Provision of information to creditors
The English court’s discretion in deciding whether to sanction a scheme is an important safeguard against the oppression of a dissenting minority of scheme creditors. A compromise or arrangement should only be imposed upon that dissenting minority if the company can demonstrate ‘scrupulously fair and accurate compliance’ with the relevant law. The judge noted that ‘the court is not involved simply to rubber-stamp the wishes of the majority’. The court must be satisfied that scheme creditors have been ‘properly consulted’, and to satisfy this test an ‘explanatory statement’ should be provided to scheme creditors, setting out the commercial impact of the proposed compromise or arrangement, and “such information as is reasonably necessary to enable them to make an informed decision as to whether or not the scheme is in their interests.”
Although the Sunbird scheme was approved at the creditors meeting, the judge refused to sanction the scheme, highlighting a ‘paucity of information provided by the company as part of the scheme process’, and a failure to engage with creditors ‘whom the directors clearly felt were irrelevant or would be an obstacle to their plans’. He remarked that the company’s approach “fell a considerable distance short of what was required for a fair process”.
He highlighted a failure to provide in the explanatory statement detailed information in relation to the group’s financial position, or in relation to the anticipated impact upon creditors in the event that, absent a successful scheme, the company were to enter into an insolvency process. The judge was concerned that additional financial information had been provided to some, but not all scheme creditors. Initially, certain directors’ interests in the scheme were not disclosed, and although the relevant information was eventually provided in advance of scheme meetings, the judge determined that creditors did not have sufficient time to consider such interests before their vote. The scheme contemplated a debt-to-equity swap and rights issue; the judge raised concerns that the valuation methodology relating to the relevant shares was not adequately explained.

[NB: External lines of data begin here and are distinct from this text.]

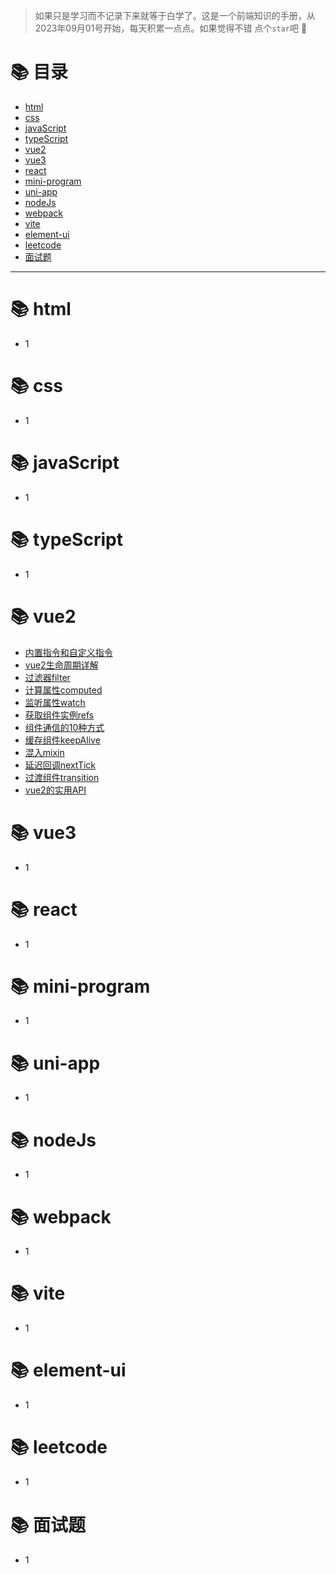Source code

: > 如果只是学习而不记录下来就等于白学了。这是一个前端知识的手册，从2023年09月01号开始，每天积累一点点。如果觉得不错 点个`star`吧 🤞

# 📚 目录

- [html](#-html)
- [css](#-html)
- [javaScript](#-javaScript)
- [typeScript](#-typeScript)
- [vue2](#-vue2)
- [vue3](#-vue3)
- [react](#-react)
- [mini-program](#-mini-program)
- [uni-app](#-uni-app)
- [nodeJs](#-nodeJs)
- [webpack](#-webpack)
- [vite](#-vite)
- [element-ui](#-element-ui)
- [leetcode](#-leetcode)
- [面试题](#-面试题)

---

# 📚 html

- 1

# 📚 css

- 1

# 📚 javaScript

- 1

# 📚 typeScript

- 1

# 📚 vue2

- [内置指令和自定义指令](vue2/内置指令和自定义指令.md)
- [vue2生命周期详解](vue2/vue2生命周期详解.md)
- [过滤器filter](vue2/过滤器filter.md)
- [计算属性computed](vue2/计算属性computed.md)
- [监听属性watch](vue2/监听属性watch.md)
- [获取组件实例refs](vue2/获取组件实例refs.md)
- [组件通信的10种方式](vue2/组件通信的10种方式.md)
- [缓存组件keepAlive](vue2/缓存组件keepAlive.md)
- [混入mixin](vue2/混入mixin.md)
- [延迟回调nextTick](vue2/延迟回调nextTick.md)
- [过渡组件transition](vue2/过渡组件transition.md)
- [vue2的实用API](vue2/vue2的实用API.md)

# 📚 vue3

- 1

# 📚 react

- 1

# 📚 mini-program

- 1

# 📚 uni-app

- 1

# 📚 nodeJs

- 1

# 📚 webpack

- 1

# 📚 vite

- 1

# 📚 element-ui

- 1

# 📚 leetcode

- 1

# 📚 面试题

- 1
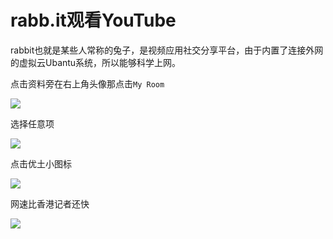 # rabb.it观看YouTube

rabbit也就是某些人常称的兔子，是视频应用社交分享平台，由于内置了连接外网的虚拟云Ubantu系统，所以能够科学上网。

点击资料旁在右上角头像那点击`My Room`

![](https://raw.githubusercontent.com/loremwalker/fq-book/master/images/2018-04-29_164921.png)

选择任意项

![](https://raw.githubusercontent.com/loremwalker/fq-book/master/images/2018-04-29_165151.png)

点击优土小图标

![](https://raw.githubusercontent.com/loremwalker/fq-book/master/images/2018-04-29_165325.png)

网速比香港记者还快

![](https://raw.githubusercontent.com/loremwalker/fq-book/master/images/2018-04-29_170242.png)

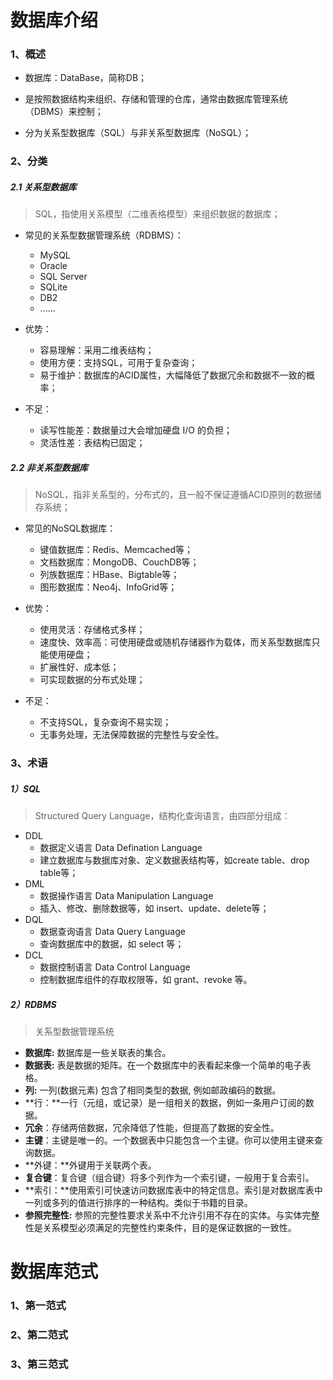 # 数据库介绍

### 1、概述

- 数据库：DataBase，简称DB；

- 是按照数据结构来组织、存储和管理的仓库，通常由数据库管理系统（DBMS）来控制；

- 分为关系型数据库（SQL）与非关系型数据库（NoSQL）；

### 2、分类

##### 2.1 关系型数据库

> SQL，指使用关系模型（二维表格模型）来组织数据的数据库；

- 常见的关系型数据管理系统（RDBMS）：
  - MySQL
  - Oracle
  - SQL Server
  - SQLite
  - DB2
  - ......

- 优势：
  - 容易理解：采用二维表结构；
  - 使用方便：支持SQL，可用于复杂查询；
  - 易于维护：数据库的ACID属性，大幅降低了数据冗余和数据不一致的概率；

- 不足：
  - 读写性能差：数据量过大会增加硬盘 I/O 的负担；
  - 灵活性差：表结构已固定；

##### 2.2 非关系型数据库

> NoSQL，指非关系型的，分布式的，且一般不保证遵循ACID原则的数据储存系统；

- 常见的NoSQL数据库：
  - 键值数据库：Redis、Memcached等；
  - 文档数据库：MongoDB、CouchDB等；
  - 列族数据库：HBase、Bigtable等；
  - 图形数据库：Neo4j、InfoGrid等；

- 优势：
  - 使用灵活：存储格式多样；
  - 速度快、效率高：可使用硬盘或随机存储器作为载体，而关系型数据库只能使用硬盘；
  - 扩展性好、成本低；
  - 可实现数据的分布式处理；
- 不足：
  - 不支持SQL，复杂查询不易实现；
  - 无事务处理，无法保障数据的完整性与安全性。

### 3、术语

##### 1）SQL

> Structured Query Language，结构化查询语言，由四部分组成：

- DDL
  - 数据定义语言  Data Defination Language
  - 建立数据库与数据库对象、定义数据表结构等，如create table、drop table等；
- DML
  - 数据操作语言 Data Manipulation Language
  - 插入、修改、删除数据等，如 insert、update、delete等；
- DQL
  - 数据查询语言 Data Query Language
  - 查询数据库中的数据，如 select 等；
- DCL
  - 数据控制语言 Data Control Language
  - 控制数据库组件的存取权限等，如 grant、revoke 等。

##### 2）RDBMS

> 关系型数据管理系统

- **数据库:** 数据库是一些关联表的集合。
- **数据表:** 表是数据的矩阵。在一个数据库中的表看起来像一个简单的电子表格。
- **列:** 一列(数据元素) 包含了相同类型的数据, 例如邮政编码的数据。
- **行：**一行（元组，或记录）是一组相关的数据，例如一条用户订阅的数据。
- **冗余**：存储两倍数据，冗余降低了性能，但提高了数据的安全性。
- **主键**：主键是唯一的。一个数据表中只能包含一个主键。你可以使用主键来查询数据。
- **外键：**外键用于关联两个表。
- **复合键**：复合键（组合键）将多个列作为一个索引键，一般用于复合索引。
- **索引：**使用索引可快速访问数据库表中的特定信息。索引是对数据库表中一列或多列的值进行排序的一种结构。类似于书籍的目录。
- **参照完整性:** 参照的完整性要求关系中不允许引用不存在的实体。与实体完整性是关系模型必须满足的完整性约束条件，目的是保证数据的一致性。

# 数据库范式

### 1、第一范式

### 2、第二范式

### 3、第三范式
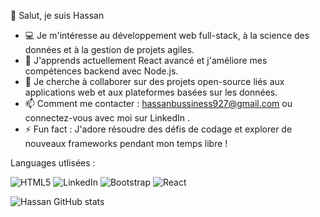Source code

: 👋 Salut, je suis Hassan
- 💻 Je m'intéresse au développement web full-stack, à la science des données et à la gestion de projets agiles.
- 🌱 J'apprends actuellement React avancé et j'améliore mes compétences backend avec Node.js.
- 💞️ Je cherche à collaborer sur des projets open-source liés aux applications web et aux plateformes basées sur les données.
- 📫 Comment me contacter : hassanbussiness927@gmail.com ou connectez-vous avec moi sur LinkedIn .
- ⚡ Fun fact : J'adore résoudre des défis de codage et explorer de nouveaux frameworks pendant mon temps libre !


<!---
CyberFetch/CyberFetch is a ✨ special ✨ repository because its `README.md` (this file) appears on your GitHub profile.
You can click the Preview link to take a look at your changes.
--->
Languages utlisées :

![HTML5](https://img.shields.io/badge/html5-%23E34F26.svg?style=for-the-badge&logo=html5&logoColor=white)
![LinkedIn](https://img.shields.io/badge/linkedin-%230077B5.svg?style=for-the-badge&logo=linkedin&logoColor=white)
![Bootstrap](https://img.shields.io/badge/bootstrap-%238511FA.svg?style=for-the-badge&logo=bootstrap&logoColor=white)
![React](https://img.shields.io/badge/react-%2320232a.svg?style=for-the-badge&logo=react&logoColor=%2361DAFB)








![Hassan GitHub stats](https://github-readme-stats.vercel.app/api?username=Hassan&show_icons=true&theme=radical)
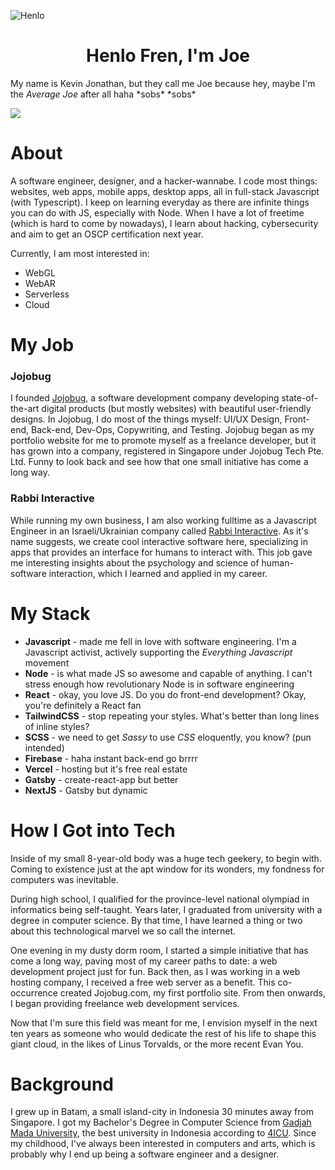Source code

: ![](https://i.redd.it/mc333pkb60541.jpg 'Henlo')

<h1 align='center'>Henlo Fren, I'm Joe</h1>

My name is Kevin Jonathan, but they call me Joe because hey, maybe I'm the *Average Joe* after all haha \*sobs\* \*sobs\*

![](https://komarev.com/ghpvc/?username=kevinjonathan911)

# About

A software engineer, designer, and a hacker-wannabe. I code most things: websites, web apps, mobile apps, desktop apps, all in full-stack Javascript (with Typescript). I keep on learning everyday as there are infinite things you can do with JS, especially with Node. When I have a lot of freetime (which is hard to come by nowadays), I learn about hacking, cybersecurity and aim to get an OSCP certification next year.

Currently, I am most interested in:
- WebGL
- WebAR
- Serverless
- Cloud

# My Job

### Jojobug
I founded [Jojobug](https://jojobug.com), a software development company developing state-of-the-art digital products (but mostly websites) with beautiful user-friendly designs. In Jojobug, I do most of the things myself: UI/UX Design, Front-end, Back-end, Dev-Ops, Copywriting, and Testing. Jojobug began as my portfolio website for me to promote myself as a freelance developer, but it has grown into a company, registered in Singapore under Jojobug Tech Pte. Ltd. Funny to look back and see how that one small initiative has come a long way.


### Rabbi Interactive
While running my own business, I am also working fulltime as a Javascript Engineer in an Israeli/Ukrainian company called [Rabbi Interactive](https://rabbi.agency/). As it's name suggests, we create cool interactive software here, specializing in apps that provides an interface for humans to interact with. This job gave me interesting insights about the psychology and science of human-software interaction, which I learned and applied in my career.

# My Stack
- **Javascript** - made me fell in love with software engineering. I'm a Javascript activist, actively supporting the *Everything Javascript* movement
- **Node** - is what made JS so awesome and capable of anything. I can't stress enough how revolutionary Node is in software engineering
- **React** - okay, you love JS. Do you do front-end development? Okay, you're definitely a React fan
- **TailwindCSS** - stop repeating your styles. What's better than long lines of inline styles?
- **SCSS** - we need to get *Sassy* to use *CSS* eloquently, you know? (pun intended)
- **Firebase** - haha instant back-end go brrrr
- **Vercel** - hosting but it's free real estate
- **Gatsby** - create-react-app but better
- **NextJS** - Gatsby but dynamic


# How I Got into Tech

Inside of my small 8-year-old body was a huge tech geekery, to begin with. Coming to existence just at the apt window for its wonders, my fondness for computers was inevitable.

During high school, I qualified for the province-level national olympiad in informatics being self-taught. Years later, I graduated from university with a degree in computer science. By that time, I have learned a thing or two about this technological marvel we so call the internet.

One evening in my dusty dorm room, I started a simple initiative that has come a long way, paving most of my career paths to date: a web development project just for fun. Back then, as I was working in a web hosting company, I received a free web server as a benefit. This co-occurrence created Jojobug.com, my first portfolio site. From then onwards, I began providing freelance web development services.

Now that I'm sure this field was meant for me, I envision myself in the next ten years as someone who would dedicate the rest of his life to shape this giant cloud, in the likes of Linus Torvalds, or the more recent Evan You.

# Background
I grew up in Batam, a small island-city in Indonesia 30 minutes away from Singapore. I got my Bachelor's Degree in Computer Science from [Gadjah Mada University](https://www.ugm.ac.id/en), the best university in Indonesia according to [4ICU](https://www.ugm.ac.id/en/news/20787-4icu-2021-ugm-best-university-in-indonesia). Since my childhood, I've always been interested in computers and arts, which is probably why I end up being a software engineer and a designer.
<!--
**kevinjonathan911/kevinjonathan911** is a ✨ _special_ ✨ repository because its `README.md` (this file) appears on your GitHub profile.

Here are some ideas to get you started:

- 🔭 I’m currently working on ...
- 🌱 I’m currently learning ...
- 👯 I’m looking to collaborate on ...
- 🤔 I’m looking for help with ...
- 💬 Ask me about ...
- 📫 How to reach me: ...
- 😄 Pronouns: ...
- ⚡ Fun fact: ...
-->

In his judgment, Mr. Justice Snowden noted:
- The explanatory statement should describe how different groups of creditors and any other relevant stakeholders are treated under the scheme and any wider restructuring process, in order that creditors can reach an informed view as to whether the losses which have been suffered and the available value are being appropriately allocated between stakeholder groups.
- If certain creditors would rank pari passu in an insolvency, but are treated differently under the scheme, or if some of those creditors are left out of the scheme and are not subject to a compromise under the scheme, this should be fully disclosed and explained.
- Any underlying assumptions and valuation methodologies should be clearly explained, so that creditors can reasonably assess whether the allocation of losses and the division of benefits among stakeholders is appropriate and fair.
- Any financial and commercial interests of the directors should be fully disclosed.
- The advice or opinion of any independent advisor or expert should be accompanied by full disclosure of the identity of the relevant advisor or expert, the terms and methodologies upon which the relevant advice or opinion was prepared, and whether or not such person(s) are prepared to accept responsibility (and therefore owe a duty of care) to the scheme creditors.
Justice Snowden made certain observations in his judgment in relation to lock-up agreements, and the payment of associated lock-up fees. It is commonplace for a company to use a lock-up agreement to seek significant creditor support before commencing a scheme process. If a creditor accedes to a lock-up agreement, it agrees, subject to certain conditions, to support the proposed scheme, and a lock-up fee is often offered as consideration for a creditor’s support.
Justice Snowden noted that scheme creditors may receive differing levels of information in relation to the relevant business and the scheme, depending on whether such creditor accedes to a lock-up agreement, and if it does accede, when it becomes a party to the agreement. For example, creditors involved in preliminary negotiations and amongst the initial parties to the agreement could receive differing information to those who accede later. Further issues can arise once the scheme process is launched, as certain creditors may have agreed to support the scheme on the basis of more, or less, information than is contained in the explanatory statement and scheme document. The judge questioned whether the payment of lock-up fees should result in the court ordering that creditors who had received the fee should be placed into a separate class.